Jamie Burke, the Outlier Ventures CEO say venture capitalists are alive to the potential of blockchain technology significantly impacting the modern digital age. According to Burke:
“There is a huge experimentation in effectively the basic plumbing for a native economic layer to the web.”
Tokenization is the Future
The belief that tokenization is going to be a major component of the emerging digital economy is one of the driving forces of this investment trend. Commenting on the matter, Anton Ruddenklau, the co-head of the global fintech division of KPMG declared:
“People are really enamored by tokenization – the ability to produce coins or other forms of value – so that’s where we see all of the action at the moment. They are investing as a technological hedge as much as anything.”
While putting this much equity stakes in crypto startups, institutional investors have generally shied away from holding direct investments in cryptocurrencies. Many stakeholders say a reversal in this trend is necessary for virtual currencies becoming more mainstream.
However, before many institutions will become comfortable holding crypto bags, regulations for the industry will have to become more robust. Since 2018, some jurisdictions like Japan and Thailand have begun to firm up laws that control the cryptocurrency market in their respective companies.
While VC funding for cryptocurrency startups continues to grow, the same cannot be said for initial coin offerings (ICOs). Since the middle of 2018, ICO fundraising has been on the decline.

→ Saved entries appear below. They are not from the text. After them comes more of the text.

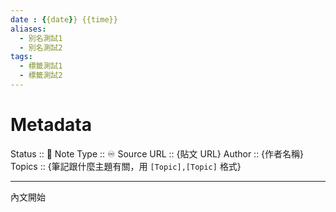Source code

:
```yaml
---
date : {{date}} {{time}}
aliases:
  - 別名測試1
  - 別名測試2
tags:
  - 標籤測試1
  - 標籤測試2
---
```


# Metadata
Status :: 🌱
Note Type :: ♾️
Source URL :: {貼文 URL}
Author :: {作者名稱}
Topics :: {筆記跟什麼主題有關，用 `[Topic],[Topic]` 格式}

---

內文開始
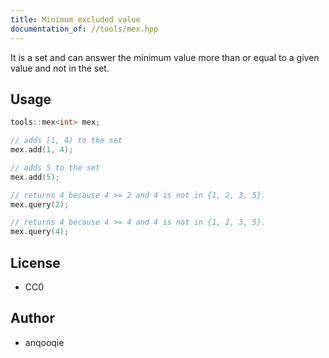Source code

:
 ```yaml
---
title: Minimum excluded value
documentation_of: //tools/mex.hpp
---
```


It is a set and can answer the minimum value more than or equal to a given value and not in the set.

## Usage
```cpp
tools::mex<int> mex;

// adds [1, 4) to the set
mex.add(1, 4);

// adds 5 to the set
mex.add(5);

// returns 4 because 4 >= 2 and 4 is not in {1, 2, 3, 5}.
mex.query(2);

// returns 4 because 4 >= 4 and 4 is not in {1, 2, 3, 5}.
mex.query(4);
```

## License
- CC0

## Author
- anqooqie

Coinbase $520 Million Revenue in 2018
Going by the huge investment figures, there is the question of whether these investments have the potential to yield positive results. Coinbase, the San Francisco-based cryptocurrency exchange behemoth is one of the most heavily invested cryptocurrency startup.
Valued at about $8 billion, the UK division of the company recently reported $173 million in total revenue from 2018. This figure marks a 20 percent increase from the earnings reported in 2017.
According to Zeeshan Feroz, the head of the company’s U.K. division, Coinbase UK accounts for about 30 percent of the entire company revenue. Extrapolating further puts the total annual revenue for Coinbase in 2018 at $520 million.
These earnings become even more staggering considering the prolonged bear market of 2018. Throughout the year, cryptocurrency prices continued to hemorrhage, sliding by more than 80 percent across the board.